Genre: Music, Storytelling

Venue: Summerhall

Festival:


Low Down

A whimsical look at the piano and its ability to take one tune and morph it into something completely different. Or should I be referring to the pianist? A masterful hour of entertainment from this rising star on the Scottish music scene.

Review

Will Pickvance is in his pilot seat, he tells us, as we settle into the atmospheric Victorian surroundings of Summerhall’s Anatomy Theatre. The piano. The pilot seat of Pickvance’s imagination holding the key to his past, the anxiety of his present (he’s apparently about to become a father for the first time) and the portal to his future. The piano is his better half.

Moving on from his previous success, Anatomy of the Piano, the theme this year is metamorphosis, or perhaps morphosis with a bit of piano involved. And so, in what is part lecture, part musical, Pickvance makes his instrument of choice come alive as we embark on a phantasmagorical, sometimes absurdist examination of how music is constructed and the vital role played by the “spare time bits” in tunes.

Take Strauss’s Blue Danube, for example. We all know it, but can you spot where the “spare time bits” are and just what a dirge the piece becomes without them? I couldn’t, but I can now. And I spent a couple of hours last night listening to some of my favourite pieces, trying to spot these “spare time bits” and it isn’t as easy as he makes it look.

Deconstruction is Pickvance’s forte as he effortlessly shows how Beethoven’s Rage Over A Lost Penny can morph into a jazz jam yet still be totally recognisable as a Beethoven piece. Or how a nursery rhyme with its origins in the 17th Century can morph into what I think was Mozart’s 41st. But how did he musically swerve Bonnie Banks O’ Loch Lomond into a medley of Fats Waller hits? And back again?

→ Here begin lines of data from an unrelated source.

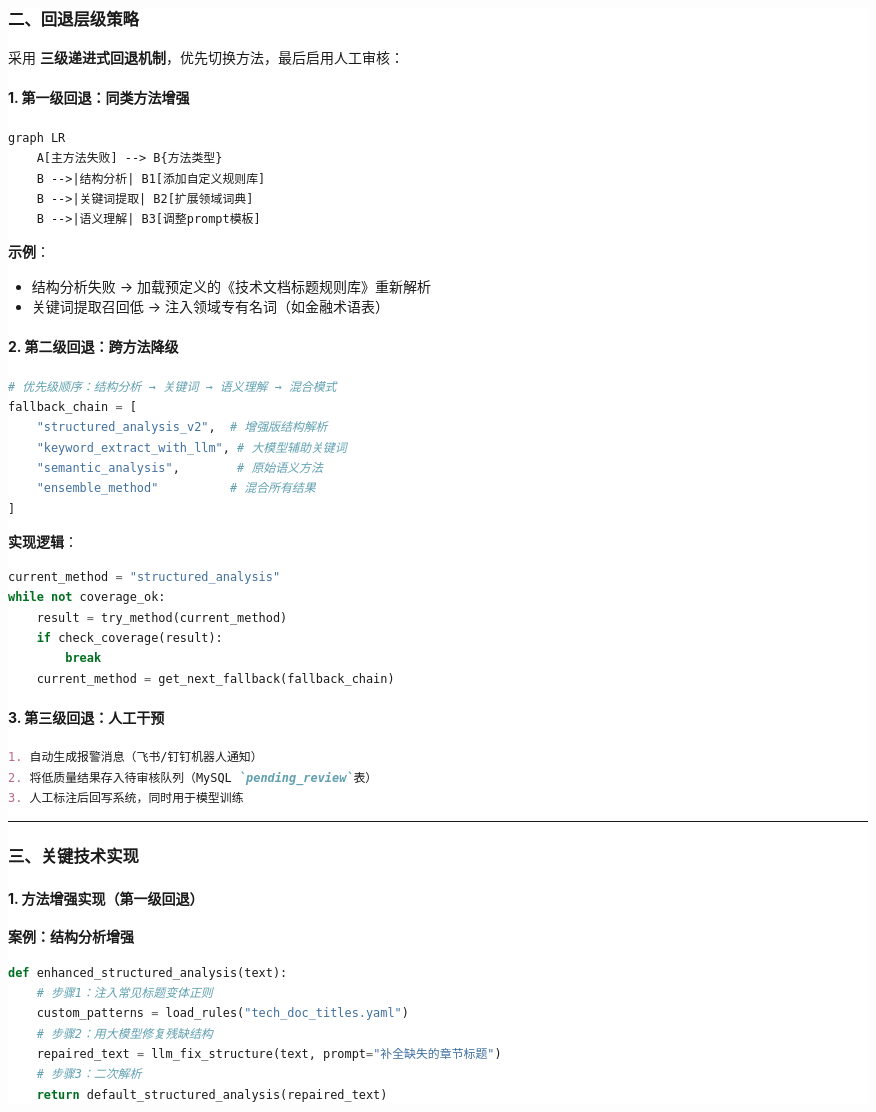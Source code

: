 
### **二、回退层级策略**
采用 **三级递进式回退机制**，优先切换方法，最后启用人工审核：

#### **1. 第一级回退：同类方法增强**
```mermaid
graph LR
    A[主方法失败] --> B{方法类型}
    B -->|结构分析| B1[添加自定义规则库]
    B -->|关键词提取| B2[扩展领域词典]
    B -->|语义理解| B3[调整prompt模板]
```

**示例**：  
- 结构分析失败 → 加载预定义的《技术文档标题规则库》重新解析  
- 关键词提取召回低 → 注入领域专有名词（如金融术语表）

#### **2. 第二级回退：跨方法降级**
```python
# 优先级顺序：结构分析 → 关键词 → 语义理解 → 混合模式
fallback_chain = [
    "structured_analysis_v2",  # 增强版结构解析
    "keyword_extract_with_llm", # 大模型辅助关键词
    "semantic_analysis",        # 原始语义方法
    "ensemble_method"          # 混合所有结果
]
```

**实现逻辑**：  
```python
current_method = "structured_analysis"
while not coverage_ok:
    result = try_method(current_method)
    if check_coverage(result):
        break
    current_method = get_next_fallback(fallback_chain)
```

#### **3. 第三级回退：人工干预**
```markdown
1. 自动生成报警消息（飞书/钉钉机器人通知）
2. 将低质量结果存入待审核队列（MySQL `pending_review`表）
3. 人工标注后回写系统，同时用于模型训练
```

---

### **三、关键技术实现**

#### **1. 方法增强实现（第一级回退）**
**案例：结构分析增强**
```python
def enhanced_structured_analysis(text):
    # 步骤1：注入常见标题变体正则
    custom_patterns = load_rules("tech_doc_titles.yaml") 
    # 步骤2：用大模型修复残缺结构
    repaired_text = llm_fix_structure(text, prompt="补全缺失的章节标题")  
    # 步骤3：二次解析
    return default_structured_analysis(repaired_text)
```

Pickvance’s fertile imagination, his eye for the surreal and his sense of the absurd is given full vent with his urbane, dry delivery adding credence to the verbiage tumbling forth from his lips. The effect is contagious, with laughter spreading around the hall like ripples on a pond as the audience catches on to his laconic wit. I’m still trying to work out just why it was so funny, but perhaps it was just the combination of the words and their delivery, plus the fact that Pickvance just looks believable. .And his reverence for his instrument is genuine and his playing is simply sublime – he wouldn’t look out of place in any concert hall.

Pickvance is in his element in his pilot’s seat. And in the piano he’s discovered something that can take him to wherever he now wants to go. I hope he gets there as he’s a rare talent – whimsical, scatty, absurdist and a damn good musician to boot. Highly recommended viewing for young and old alike.